Oğlunu izleyen anne çita, gözyaşlarını tutamadı. Babalar ise böyle şeyleri pek tabii kafaya takmazdı.
Çav ormanlar çapında tanınan büyük bir yıldız olmuştu. Artık yavru çitaların rüyalarını o süslüyordu. Büyüyünce ne olacaksın sorusuna tümü aynı şekilde cevap veriyordu.
─ Çita Çav gibi şampiyon olacağım.
Çitalar Atletizm Federasyonu Çav’ı yılın sporcusu seçti.
***
Yıllar yılları kovaladı.
─ Yenilmez atlet. Adı üstünde yenilmiyor. Hep zirvede.
Atletizm Federasyonu Başkanı gergin ses tonunun uzun zamandır üstünden atamıyordu. Federasyon üyelerinden biri sözünü kesti ve tartışma büyüdü.
─ Onu zirveden indirebilecek bir atlet de yok.

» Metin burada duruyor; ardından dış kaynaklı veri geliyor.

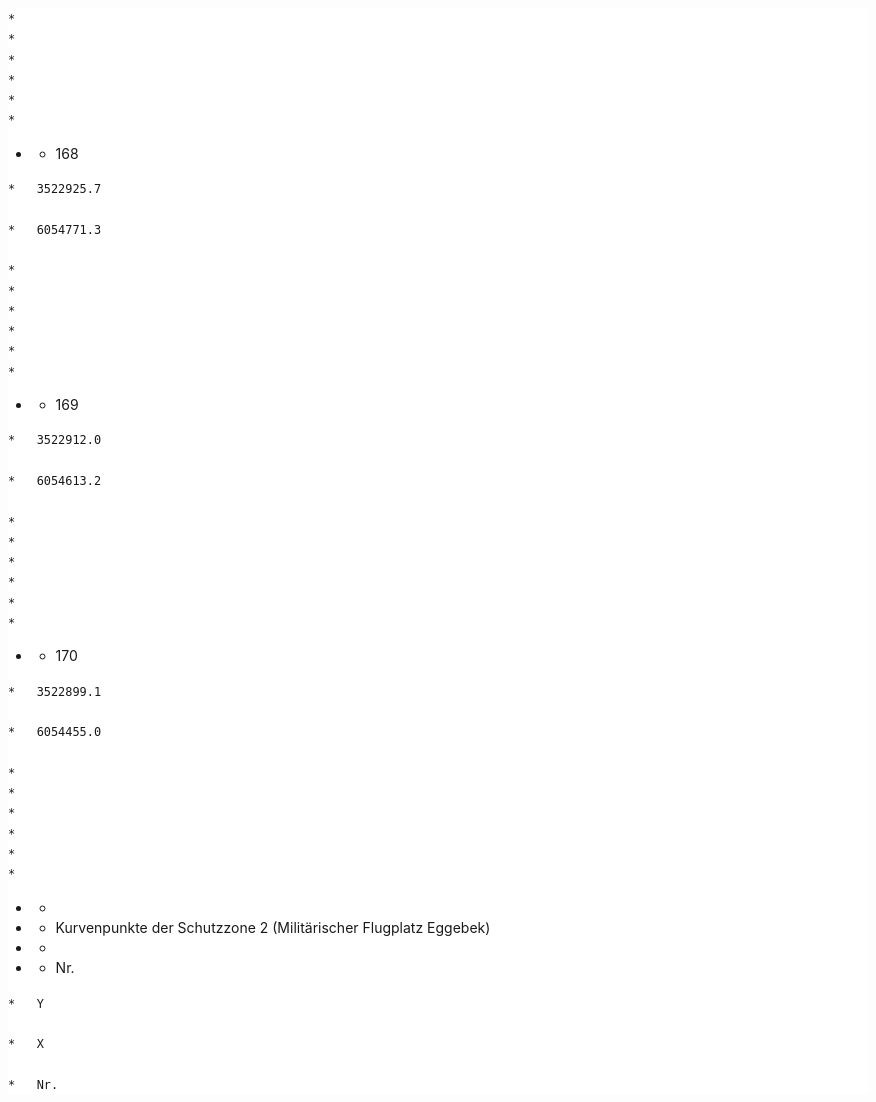     *
    *
    *
    *
    *
    *

*    *   168

    *   3522925.7

    *   6054771.3

    *
    *
    *
    *
    *
    *

*    *   169

    *   3522912.0

    *   6054613.2

    *
    *
    *
    *
    *
    *

*    *   170

    *   3522899.1

    *   6054455.0

    *
    *
    *
    *
    *
    *

*    *

*    *   Kurvenpunkte der Schutzzone 2 (Militärischer Flugplatz Eggebek)


*    *

*    *   Nr.

    *   Y

    *   X

    *   Nr.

─ O zaman yarışlara katılmasının bir anlamı var mı? Kazanacağı zaten kesin.
─ Doğrusunu söylemek gerekirse onun katıldığı bir yarışı izlemek pek heyecan vermiyor.
Başka birkaç üye aynı anda konuşmaya başladılar.
─ Atletler onunla yarışmaya korkuyor Sayın Başkan!
─ Evet, Federasyonumuzu temsil için bize yeni yetenekler gerekiyor.
Bu konuşmalar orman haber bülteninde yer alan bir başlıkla duyuruldu.
“Efsaneye bir şok!”
“Atlet çitalar, federasyona başvurarak bundan sonraki maratonlarda Çav’la yarışmak istemediklerini bildirdi.”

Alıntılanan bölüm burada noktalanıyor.